LLLLLadies and Gentlemen!!!!
In the red corner, weighing a combined one million pounds, the Roman Legions!!!! And in the blue corner, weighing approximately a combined 670,000 pounds, the Germanic Hordes!! And now, LET'S GET READY TO RUMBLE!!!!
And so begins the Hack 'em/Slash 'em epic, Gladiator.
Gladiator tells the story of Maximus (wasn't that a joke name in one of the Monty Python movies?), a reluctant Roman general who, through the evil corruption of the evil Emperor, is sent to be reluctantly executed. Naturally he manages to reluctantly survive the execution and so returns home to find his wife and child slaughtered. Then he's reluctantly captured by slavers. Finally, he becomes a reluctant gladiator, reluctantly killing others in the ring for the pleasure of the audience. Meanwhile, he reluctantly dreams of avenging himself against the not so reluctantly evil Emperor.
This is a good movie. It could have been a great movie, but it was about 45 minutes too long. For some unknown reason, the director inserted sections of dialogue and character development in between periods of bloody mayhem. WHAT WAS HE THINKING??? This is a SUMMER BLOCKBUSTER, the first of the new millennium! We don't want to watch some chick weep over her tragic fate, we wanna see people lop off heads!
In the end, the main problem with this movie is that the lopping-off-of-heads factor (LOOHF) is too low. Sure there are a ton of fights, I counted 7 main battle sequences, but the movie's 2 1/2 hours long!!! That works out to one good battle sequence every 21 minutes, and that ain't cutting it. For a movie to really grip me, it has to a have a LOOHF of at least 1 every 13 minutes. So this movie needs more fights, or less random plot stuff.
Not that this is a total loss. The fights are brutal. People are sliced and diced to the extreme, and the survivors have some seriously evil wounds. You got your spears, your swords, your chariots, your flails, your flaming arrows and your man-eating tigers. And from an educational standpoint, all the kiddies in the audience agreed that being a slave forced to fight to the death would suck, unless you really kicked some serious ass and were able to save Rome - then it would be pretty cool.
Near as I can tell, gladiator fights were Rome's version of Professional Wrestling. You got your good guys and bad guys, and they're all treated like rock stars, and eventually they fight. Of course, Professional Wrestling is just a bunch of pansy-assed wussies when compared to the gladiators. If The Rock has a bad night, he might misplace a fake boot to the head and look a little silly. If Maximus has a bad night, he's fertilizer.
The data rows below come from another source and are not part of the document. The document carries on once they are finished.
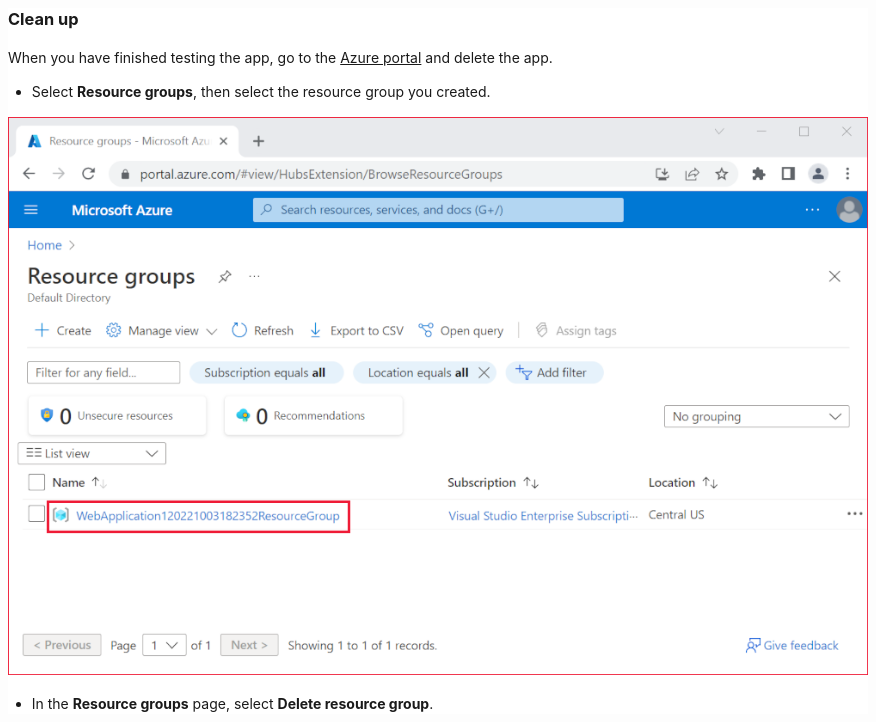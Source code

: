 ### Clean up

When you have finished testing the app, go to the [Azure portal](https://portal.azure.com/) and delete the app.

* Select **Resource groups**, then select the resource group you created.

![Azure Portal: Resource Groups in sidebar menu](publish-to-azure-webapp-using-vs/_static/portalrg.png)

* In the **Resource groups** page, select **Delete resource group**.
But Mr. Critic, you say. This is an epic! More than a repeating series of battles, it tells an epic tale of good and evil. Yeha, yeah, yeah, whatever. It's grand. It's sweeping. Maximus the Gladiator Man (a character they call 'The Spaniard' who is played by Australian Russell Crowe with a mediocre British accent) is a tragic figure. He cries. Sissy. Then he kills. Studly. Then he cries again. Sissy. There's a woman in the mix, she's pretty tragic. There's the tragic death of the Kindly old Emperor. There's the tragic tale of the former gladiator who loves the lure of the crowd. And there's the tragic tale of all the other gladiators who don't kick quite as much ass as Maximus the Mighty Ass-Kicker, and so are doomed to die, more often than not by having their heads lopped off in battle, which is tragic.
This movie stands tall above all the other Roman gladiator movies coming out these days because of the star. Russell Crowe is a big, bad stud. He broods. He grunts. He grimaces. Basically, it's his world - we just live in it. If he wants to swing his sword through the air, you get out of the way or discover a drastic way to lose weight, one arm at a time. He fit really well into this time period, and I'm thinking he should continue to make movies in this genre and become the next Charlton Heston.
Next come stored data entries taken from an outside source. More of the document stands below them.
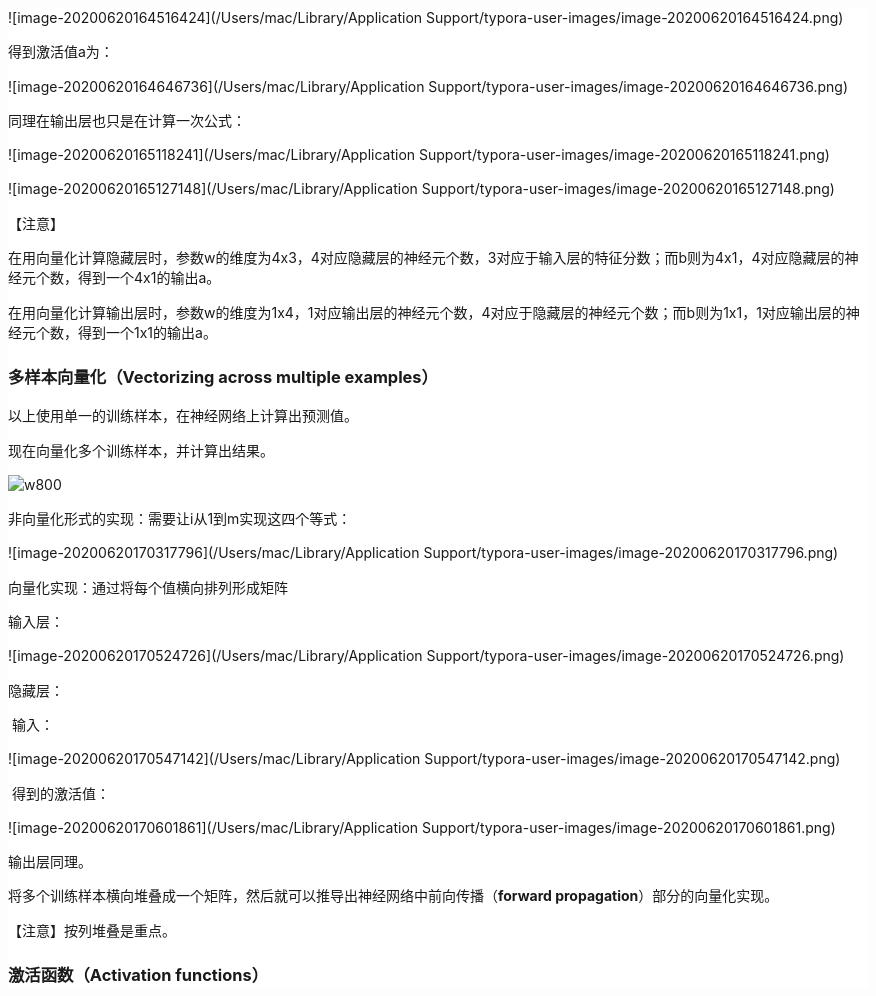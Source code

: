 ![image-20200620164516424](/Users/mac/Library/Application Support/typora-user-images/image-20200620164516424.png)

得到激活值a为：

![image-20200620164646736](/Users/mac/Library/Application Support/typora-user-images/image-20200620164646736.png)

同理在输出层也只是在计算一次公式：

![image-20200620165118241](/Users/mac/Library/Application Support/typora-user-images/image-20200620165118241.png)



![image-20200620165127148](/Users/mac/Library/Application Support/typora-user-images/image-20200620165127148.png)

【注意】

在用向量化计算隐藏层时，参数w的维度为4x3，4对应隐藏层的神经元个数，3对应于输入层的特征分数；而b则为4x1，4对应隐藏层的神经元个数，得到一个4x1的输出a。

在用向量化计算输出层时，参数w的维度为1x4，1对应输出层的神经元个数，4对应于隐藏层的神经元个数；而b则为1x1，1对应输出层的神经元个数，得到一个1x1的输出a。

### 多样本向量化（Vectorizing across multiple examples）

以上使用单一的训练样本，在神经网络上计算出预测值。

现在向量化多个训练样本，并计算出结果。

![w800](http://www.ai-start.com/dl2017/images/L1_week3_8.png)



非向量化形式的实现：需要让i从1到m实现这四个等式：

![image-20200620170317796](/Users/mac/Library/Application Support/typora-user-images/image-20200620170317796.png)

向量化实现：通过将每个值横向排列形成矩阵

输入层：

![image-20200620170524726](/Users/mac/Library/Application Support/typora-user-images/image-20200620170524726.png)

隐藏层：

​	输入：

![image-20200620170547142](/Users/mac/Library/Application Support/typora-user-images/image-20200620170547142.png)

​	得到的激活值：

![image-20200620170601861](/Users/mac/Library/Application Support/typora-user-images/image-20200620170601861.png)

输出层同理。

将多个训练样本横向堆叠成一个矩阵，然后就可以推导出神经网络中前向传播（**forward propagation**）部分的向量化实现。

【注意】按列堆叠是重点。

### 激活函数（Activation functions）
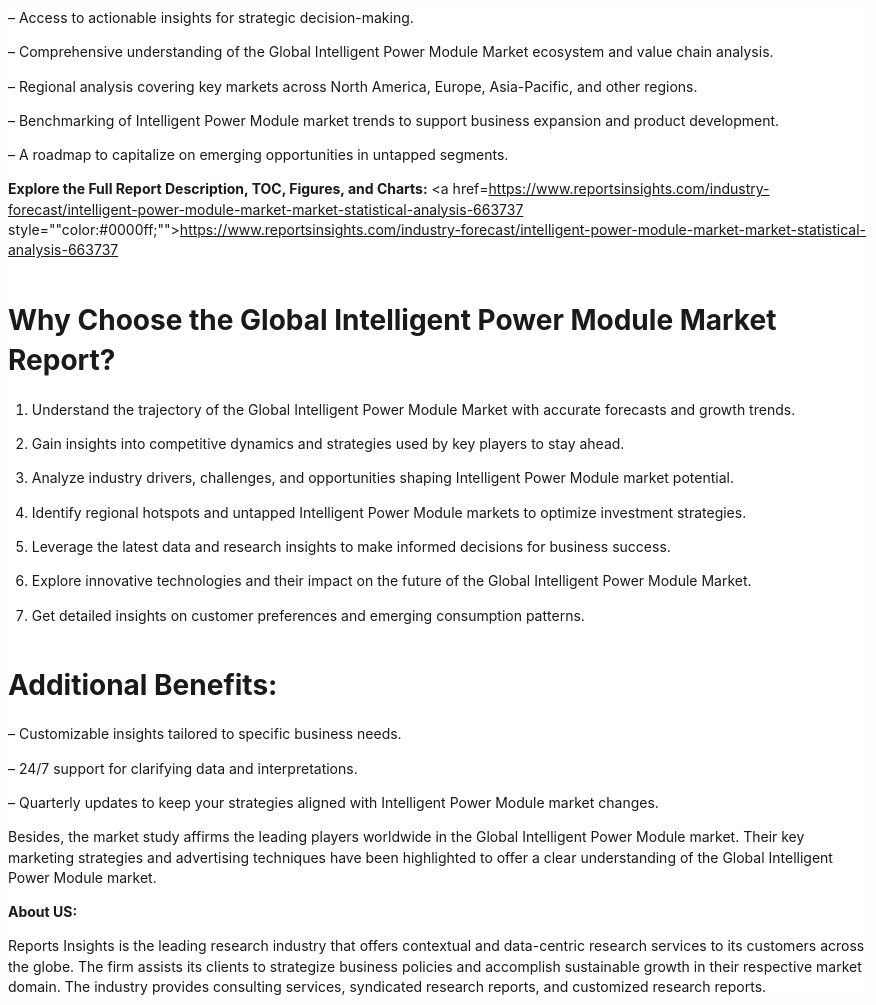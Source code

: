 – Access to actionable insights for strategic decision-making.

– Comprehensive understanding of the Global Intelligent Power Module Market ecosystem and value chain analysis.

– Regional analysis covering key markets across North America, Europe, Asia-Pacific, and other regions.

– Benchmarking of Intelligent Power Module market trends to support business expansion and product development.

– A roadmap to capitalize on emerging opportunities in untapped segments.

<strong>Explore the Full Report Description, TOC, Figures, and Charts:</strong>
<a href=https://www.reportsinsights.com/industry-forecast/intelligent-power-module-market-market-statistical-analysis-663737 style=""color:#0000ff;"">https://www.reportsinsights.com/industry-forecast/intelligent-power-module-market-market-statistical-analysis-663737</a>

# <strong>Why Choose the Global Intelligent Power Module Market Report?</strong>

1. Understand the trajectory of the Global Intelligent Power Module Market with accurate forecasts and growth trends.

2. Gain insights into competitive dynamics and strategies used by key players to stay ahead.

3. Analyze industry drivers, challenges, and opportunities shaping Intelligent Power Module market potential.

4. Identify regional hotspots and untapped Intelligent Power Module markets to optimize investment strategies.

5. Leverage the latest data and research insights to make informed decisions for business success.

6. Explore innovative technologies and their impact on the future of the Global Intelligent Power Module Market.

7. Get detailed insights on customer preferences and emerging consumption patterns.

# <strong>Additional Benefits:</strong>

– Customizable insights tailored to specific business needs.

– 24/7 support for clarifying data and interpretations.

– Quarterly updates to keep your strategies aligned with Intelligent Power Module market changes.

Besides, the market study affirms the leading players worldwide in the Global Intelligent Power Module market. Their key marketing strategies and advertising techniques have been highlighted to offer a clear understanding of the Global Intelligent Power Module market.

<strong><strong>About US</strong>:</strong>

Reports Insights is the leading research industry that offers contextual and data-centric research services to its customers across the globe. The firm assists its clients to strategize business policies and accomplish sustainable growth in their respective market domain. The industry provides consulting services, syndicated research reports, and customized research reports.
When everything is added up, Gladiator ends up with 3 3/4 Babylons. The bloodfest is worth that much easily, but it could have been so much more.
Russell Crowe=Charlton Heston? Oh, that's right. The SMC is the guy who said "Kevin Costner should stick to post-apocalyptical epics." in an earlier (pre-me as his editor) review. Actually, forget the Gladiator review. I've got bigger things on which to concentrate - "apocalyptical" isn't even in my on-line dictionary.
Gladiator
Rated: R
Directed By: Ridley Scott
Starring: Russell Crowe, Joaquin Phoenix, Connie Nielsen, Oliver Reed,
Derek Jacobi, Djimon Hounsou, Richard Harris and The Grand Splendor of Rome.